Closed theogravity closed 2 years ago
What's your complete setup? It seems you are passing data through pino-pretty and then pino-socket, is that correct?
Note that pino shines in producing logs that are in JSON format and easily parseable.
What's your complete setup? It seems you are passing data through pino-pretty and then pino-socket, is that correct?
Note that pino shines in producing logs that are in JSON format and easily parseable.
I'm not passing through pretty.
The setup looks like this:
const logger = pino({
level: process.env.LOG_LEVEL || 'trace',
formatters: {
level: (level) => {
// format the level field to be datadog-compat
return { level };
}
}
}, pino.transport({
target: join(__dirname, 'pino-datadog-logger.js'),
options: {
secure: true,
address: 'intake.logs.datadoghq.com',
port: 443,
mode: 'tcp',
dataDogApiKey: process.env.DATADOG_API_KEY,
}
}))
// pino-datadog-logger.js
/* eslint-disable */
// https://github.com/pinojs/pino-pretty#handling-non-serializable-options
module.exports = (opts) => {
return require('pino-socket')({
...opts,
onBeforeDataWrite: (data) => {
return prependApiKey(opts.dataDogApiKey, data)
}
})
}
// re-visit this function as we may not need to do this messy conversion
// in the future if a fix is provided by the pino team
// https://github.com/pinojs/pino/issues/1511
function prependApiKey(dataDogApiKey, data) {
return Buffer.from(
data.toString()
// remove trailing newline as it would result in a blank entry on the final join
.trim()
.split('\n')
.map((logEntry) => dataDogApiKey + ' ' + logEntry)
.join('\n')
)
}
If I do the following:
onBeforeDataWrite: (data) => {
console.log('*****')
console.log(data.toString())
return prependApiKey(opts.dataDogApiKey, data)
}
I'll get multiple entries into one on app startup:
*****
{"level":"info","time":1659863440732,"pid":66537,"hostname":"theo-switchboard.local","msg":"session_writer redis client connected to redis db"}
{"level":"info","time":1659863440735,"pid":66537,"hostname":"theo-switchboard.local","msg":"session_writer redis client ready"}
{"level":"info","time":1659863440737,"pid":66537,"hostname":"theo-switchboard.local","msg":"session_reader redis client connected to redis db"}
{"level":"info","time":1659863440738,"pid":66537,"hostname":"theo-switchboard.local","msg":"session_reader redis client ready"}
{"level":"info","time":1659863440740,"pid":66537,"hostname":"theo-switchboard.local","msg":"Auth API server started on port 3030"}
pino.transform()
returns a stream, I think you could put a Transform (or syncthrough, or minipass) in between to perform this manipulation (make sure to use objectMode) before sending it to the transport.

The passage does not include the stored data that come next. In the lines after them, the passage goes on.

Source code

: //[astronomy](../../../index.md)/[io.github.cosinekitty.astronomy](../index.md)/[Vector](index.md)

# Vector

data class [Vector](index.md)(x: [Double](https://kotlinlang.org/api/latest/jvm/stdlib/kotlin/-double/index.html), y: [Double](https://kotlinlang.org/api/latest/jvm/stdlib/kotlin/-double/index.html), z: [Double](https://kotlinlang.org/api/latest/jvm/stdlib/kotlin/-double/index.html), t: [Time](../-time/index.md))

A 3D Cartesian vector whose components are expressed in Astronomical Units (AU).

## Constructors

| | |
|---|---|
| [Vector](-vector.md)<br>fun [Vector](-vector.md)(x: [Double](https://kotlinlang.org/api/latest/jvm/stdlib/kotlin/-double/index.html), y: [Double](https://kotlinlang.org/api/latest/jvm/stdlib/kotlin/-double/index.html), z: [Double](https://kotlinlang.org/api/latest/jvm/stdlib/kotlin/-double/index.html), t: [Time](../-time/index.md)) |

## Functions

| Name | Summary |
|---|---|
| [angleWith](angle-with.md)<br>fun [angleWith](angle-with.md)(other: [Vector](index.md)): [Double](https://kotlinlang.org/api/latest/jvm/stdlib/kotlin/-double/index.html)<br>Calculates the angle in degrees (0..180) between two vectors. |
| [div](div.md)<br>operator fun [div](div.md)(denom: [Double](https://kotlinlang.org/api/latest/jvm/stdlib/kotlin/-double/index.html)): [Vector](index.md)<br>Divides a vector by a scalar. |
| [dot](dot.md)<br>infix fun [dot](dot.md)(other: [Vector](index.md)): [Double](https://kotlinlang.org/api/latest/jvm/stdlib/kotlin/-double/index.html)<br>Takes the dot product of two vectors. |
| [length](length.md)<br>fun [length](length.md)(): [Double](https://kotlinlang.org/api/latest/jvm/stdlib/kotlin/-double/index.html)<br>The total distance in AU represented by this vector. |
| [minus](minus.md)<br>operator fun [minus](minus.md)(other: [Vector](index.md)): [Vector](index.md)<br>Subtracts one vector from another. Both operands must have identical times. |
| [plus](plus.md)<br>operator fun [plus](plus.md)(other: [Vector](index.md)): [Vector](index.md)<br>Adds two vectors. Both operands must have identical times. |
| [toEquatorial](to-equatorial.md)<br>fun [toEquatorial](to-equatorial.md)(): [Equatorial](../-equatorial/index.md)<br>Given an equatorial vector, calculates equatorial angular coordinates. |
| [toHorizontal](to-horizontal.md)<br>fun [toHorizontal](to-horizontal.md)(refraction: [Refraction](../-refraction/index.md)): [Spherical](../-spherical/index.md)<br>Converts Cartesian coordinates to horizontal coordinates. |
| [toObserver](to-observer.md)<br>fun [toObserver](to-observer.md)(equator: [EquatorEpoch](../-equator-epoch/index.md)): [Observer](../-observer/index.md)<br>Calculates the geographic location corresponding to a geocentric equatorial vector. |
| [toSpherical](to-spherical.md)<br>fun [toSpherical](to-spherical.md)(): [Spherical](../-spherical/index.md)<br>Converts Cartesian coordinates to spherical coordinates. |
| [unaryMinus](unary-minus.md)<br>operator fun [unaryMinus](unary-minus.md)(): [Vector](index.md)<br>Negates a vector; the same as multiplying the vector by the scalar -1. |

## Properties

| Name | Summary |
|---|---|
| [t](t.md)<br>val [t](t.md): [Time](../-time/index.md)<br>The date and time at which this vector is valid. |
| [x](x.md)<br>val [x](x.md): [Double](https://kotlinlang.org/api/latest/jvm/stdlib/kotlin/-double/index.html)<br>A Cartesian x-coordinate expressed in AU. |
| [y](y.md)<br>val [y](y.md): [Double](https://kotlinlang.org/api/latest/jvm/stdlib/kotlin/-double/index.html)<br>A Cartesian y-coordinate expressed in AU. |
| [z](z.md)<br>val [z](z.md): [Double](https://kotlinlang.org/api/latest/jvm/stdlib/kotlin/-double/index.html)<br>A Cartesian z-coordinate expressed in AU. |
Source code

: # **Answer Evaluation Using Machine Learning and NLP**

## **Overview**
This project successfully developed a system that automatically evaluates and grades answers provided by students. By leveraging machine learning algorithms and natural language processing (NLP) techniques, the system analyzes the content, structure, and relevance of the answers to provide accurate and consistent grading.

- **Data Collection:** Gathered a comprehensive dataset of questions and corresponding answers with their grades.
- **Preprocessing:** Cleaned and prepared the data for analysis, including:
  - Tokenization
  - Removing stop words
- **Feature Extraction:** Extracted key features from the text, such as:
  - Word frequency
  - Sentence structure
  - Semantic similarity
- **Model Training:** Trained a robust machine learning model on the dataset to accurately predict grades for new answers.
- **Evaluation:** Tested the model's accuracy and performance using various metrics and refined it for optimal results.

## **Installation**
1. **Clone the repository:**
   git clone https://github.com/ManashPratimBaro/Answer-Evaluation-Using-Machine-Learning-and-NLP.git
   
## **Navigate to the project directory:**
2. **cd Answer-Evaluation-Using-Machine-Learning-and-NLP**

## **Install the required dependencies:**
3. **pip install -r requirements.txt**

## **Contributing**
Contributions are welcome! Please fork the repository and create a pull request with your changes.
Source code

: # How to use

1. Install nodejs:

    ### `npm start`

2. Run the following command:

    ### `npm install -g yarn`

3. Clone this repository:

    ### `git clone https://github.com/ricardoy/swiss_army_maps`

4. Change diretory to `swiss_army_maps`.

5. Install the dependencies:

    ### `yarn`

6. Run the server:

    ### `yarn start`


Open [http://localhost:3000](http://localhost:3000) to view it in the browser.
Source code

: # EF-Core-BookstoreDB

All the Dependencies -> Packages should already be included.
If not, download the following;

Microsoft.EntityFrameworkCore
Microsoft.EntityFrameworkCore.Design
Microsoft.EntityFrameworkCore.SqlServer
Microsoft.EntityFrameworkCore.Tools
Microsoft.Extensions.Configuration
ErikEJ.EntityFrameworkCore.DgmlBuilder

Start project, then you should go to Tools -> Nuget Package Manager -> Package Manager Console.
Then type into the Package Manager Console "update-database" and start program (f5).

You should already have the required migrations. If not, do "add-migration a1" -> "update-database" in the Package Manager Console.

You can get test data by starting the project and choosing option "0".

Note that pino produces newline delimited JSON, I'm not adding a new hook to manipulating the data before shipping it out.
(I see a comment on pino-pretty in your code, what does that reference to? Is it relevant for this?)
Is there any particular reason you don't use https://github.com/DataDog/dd-trace-js?
Transform
That tip really helped! Thank you. Doing the following converts the data into a series of objects:
const p = pino({
level: process.env.LOG_LEVEL || 'trace',
formatters: {
level: (level) => {
// format the level field to be datadog-compat
return { level };
}
}
}, pino.transport({
pipeline: [
{
target: join(__dirname, 'transformer.js'),
options: {},
},
{
target: join(__dirname, 'object-socket.js'),
options: {
secure: true,
address: 'intake.logs.datadoghq.com',
port: 443,
mode: 'tcp',
dataDogApiKey: process.env.DATADOG_API_KEY,
},
}]
}))
// transformer.js
const build = require('pino-abstract-transport')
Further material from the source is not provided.